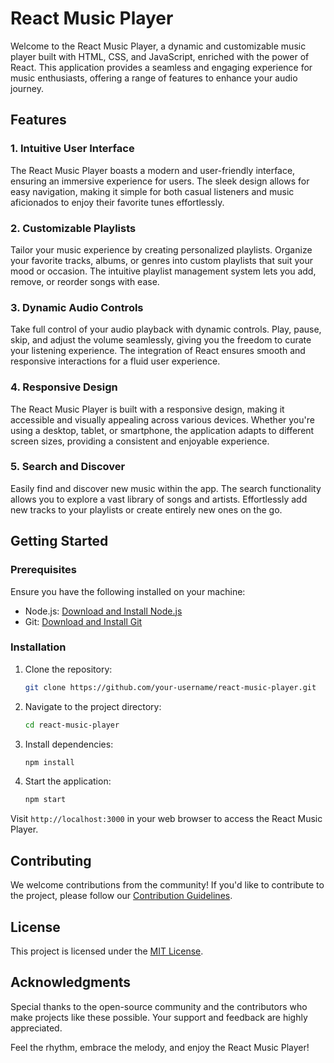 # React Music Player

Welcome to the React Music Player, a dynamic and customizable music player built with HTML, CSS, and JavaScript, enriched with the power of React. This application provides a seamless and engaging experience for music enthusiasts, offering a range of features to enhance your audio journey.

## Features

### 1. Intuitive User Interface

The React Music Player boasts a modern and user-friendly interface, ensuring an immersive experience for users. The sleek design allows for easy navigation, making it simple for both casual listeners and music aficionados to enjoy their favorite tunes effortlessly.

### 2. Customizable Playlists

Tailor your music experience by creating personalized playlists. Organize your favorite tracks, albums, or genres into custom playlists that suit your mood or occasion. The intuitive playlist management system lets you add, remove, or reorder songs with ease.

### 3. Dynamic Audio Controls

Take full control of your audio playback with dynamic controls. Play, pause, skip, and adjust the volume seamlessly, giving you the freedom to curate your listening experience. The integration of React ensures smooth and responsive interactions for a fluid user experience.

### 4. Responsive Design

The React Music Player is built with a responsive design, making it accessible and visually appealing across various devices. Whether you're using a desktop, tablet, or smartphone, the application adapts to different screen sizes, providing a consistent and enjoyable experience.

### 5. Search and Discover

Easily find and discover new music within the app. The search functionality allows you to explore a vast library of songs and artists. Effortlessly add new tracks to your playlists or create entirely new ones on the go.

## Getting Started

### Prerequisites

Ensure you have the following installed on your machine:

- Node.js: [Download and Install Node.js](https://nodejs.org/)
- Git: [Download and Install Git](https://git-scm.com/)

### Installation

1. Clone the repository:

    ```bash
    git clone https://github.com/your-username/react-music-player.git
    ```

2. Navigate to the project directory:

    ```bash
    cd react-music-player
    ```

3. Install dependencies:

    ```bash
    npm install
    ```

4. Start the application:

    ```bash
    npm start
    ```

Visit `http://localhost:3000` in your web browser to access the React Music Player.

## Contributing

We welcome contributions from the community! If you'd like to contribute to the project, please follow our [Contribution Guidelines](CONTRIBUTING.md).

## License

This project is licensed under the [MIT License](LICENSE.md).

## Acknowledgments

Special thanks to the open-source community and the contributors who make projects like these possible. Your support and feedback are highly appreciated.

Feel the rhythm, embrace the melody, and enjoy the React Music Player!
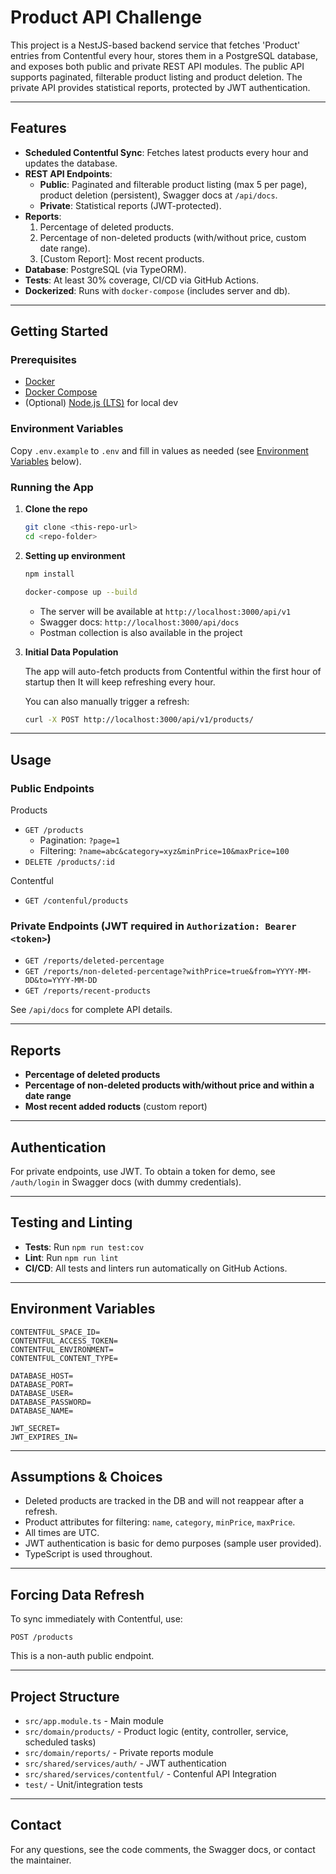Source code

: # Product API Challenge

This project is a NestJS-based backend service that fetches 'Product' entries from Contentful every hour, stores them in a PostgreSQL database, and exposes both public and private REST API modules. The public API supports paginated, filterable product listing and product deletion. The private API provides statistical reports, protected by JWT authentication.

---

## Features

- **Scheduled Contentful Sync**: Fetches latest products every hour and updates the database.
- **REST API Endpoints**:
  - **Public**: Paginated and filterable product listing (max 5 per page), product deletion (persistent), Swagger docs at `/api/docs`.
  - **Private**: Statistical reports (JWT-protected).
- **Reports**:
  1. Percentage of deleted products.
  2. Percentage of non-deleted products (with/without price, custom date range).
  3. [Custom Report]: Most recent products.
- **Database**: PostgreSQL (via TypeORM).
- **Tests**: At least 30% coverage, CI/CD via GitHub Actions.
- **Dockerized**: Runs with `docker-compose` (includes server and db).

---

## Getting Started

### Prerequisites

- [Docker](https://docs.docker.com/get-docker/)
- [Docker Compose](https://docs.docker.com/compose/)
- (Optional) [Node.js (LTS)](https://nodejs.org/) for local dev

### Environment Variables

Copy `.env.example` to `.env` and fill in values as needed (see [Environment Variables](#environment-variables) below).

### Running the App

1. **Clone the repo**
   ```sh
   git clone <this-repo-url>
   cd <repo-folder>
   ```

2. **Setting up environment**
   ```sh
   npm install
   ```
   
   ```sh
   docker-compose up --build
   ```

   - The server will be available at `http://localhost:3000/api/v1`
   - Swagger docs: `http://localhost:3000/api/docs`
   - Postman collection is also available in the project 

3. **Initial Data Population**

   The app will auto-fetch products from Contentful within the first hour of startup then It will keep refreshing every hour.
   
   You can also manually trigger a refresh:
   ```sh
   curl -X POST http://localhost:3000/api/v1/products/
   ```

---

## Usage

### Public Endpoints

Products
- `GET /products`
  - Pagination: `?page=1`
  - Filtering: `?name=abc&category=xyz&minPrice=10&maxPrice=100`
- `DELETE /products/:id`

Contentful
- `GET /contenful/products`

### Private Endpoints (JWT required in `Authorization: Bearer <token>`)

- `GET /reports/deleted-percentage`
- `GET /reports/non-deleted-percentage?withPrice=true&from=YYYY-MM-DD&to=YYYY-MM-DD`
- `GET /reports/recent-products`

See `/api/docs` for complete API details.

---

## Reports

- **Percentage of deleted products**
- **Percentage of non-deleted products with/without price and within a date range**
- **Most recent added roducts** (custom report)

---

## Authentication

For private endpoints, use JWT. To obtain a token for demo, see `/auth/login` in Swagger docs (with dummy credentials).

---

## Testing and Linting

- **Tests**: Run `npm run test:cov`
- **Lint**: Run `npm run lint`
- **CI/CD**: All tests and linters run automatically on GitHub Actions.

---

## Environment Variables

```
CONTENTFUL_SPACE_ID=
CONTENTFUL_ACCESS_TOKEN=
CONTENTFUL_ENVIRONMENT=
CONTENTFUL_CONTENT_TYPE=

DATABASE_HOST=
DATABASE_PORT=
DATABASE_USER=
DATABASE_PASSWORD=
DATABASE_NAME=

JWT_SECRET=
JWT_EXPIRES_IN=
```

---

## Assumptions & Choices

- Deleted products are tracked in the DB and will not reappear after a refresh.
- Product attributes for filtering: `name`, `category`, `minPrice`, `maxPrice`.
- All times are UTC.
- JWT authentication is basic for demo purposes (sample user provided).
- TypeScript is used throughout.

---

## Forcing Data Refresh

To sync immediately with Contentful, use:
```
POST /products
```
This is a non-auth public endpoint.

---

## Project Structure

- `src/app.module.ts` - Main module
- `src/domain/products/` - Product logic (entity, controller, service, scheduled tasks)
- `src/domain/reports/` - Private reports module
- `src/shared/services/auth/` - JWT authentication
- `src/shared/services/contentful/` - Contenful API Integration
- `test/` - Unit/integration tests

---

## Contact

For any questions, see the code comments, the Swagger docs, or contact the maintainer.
#####
▶ **What the exercise asks**
Everything from the first line of the records through the line containing "### 5. Search and Discover" should be repeated exactly, with the pictures left out.

▶ **Your solution**
 # React Music Player

Welcome to the React Music Player, a dynamic and customizable music player built with HTML, CSS, and JavaScript, enriched with the power of React. This application provides a seamless and engaging experience for music enthusiasts, offering a range of features to enhance your audio journey.

## Features

### 1. Intuitive User Interface

The React Music Player boasts a modern and user-friendly interface, ensuring an immersive experience for users. The sleek design allows for easy navigation, making it simple for both casual listeners and music aficionados to enjoy their favorite tunes effortlessly.

### 2. Customizable Playlists

Tailor your music experience by creating personalized playlists. Organize your favorite tracks, albums, or genres into custom playlists that suit your mood or occasion. The intuitive playlist management system lets you add, remove, or reorder songs with ease.

### 3. Dynamic Audio Controls

Take full control of your audio playback with dynamic controls. Play, pause, skip, and adjust the volume seamlessly, giving you the freedom to curate your listening experience. The integration of React ensures smooth and responsive interactions for a fluid user experience.

### 4. Responsive Design

The React Music Player is built with a responsive design, making it accessible and visually appealing across various devices. Whether you're using a desktop, tablet, or smartphone, the application adapts to different screen sizes, providing a consistent and enjoyable experience.

### 5. Search and Discover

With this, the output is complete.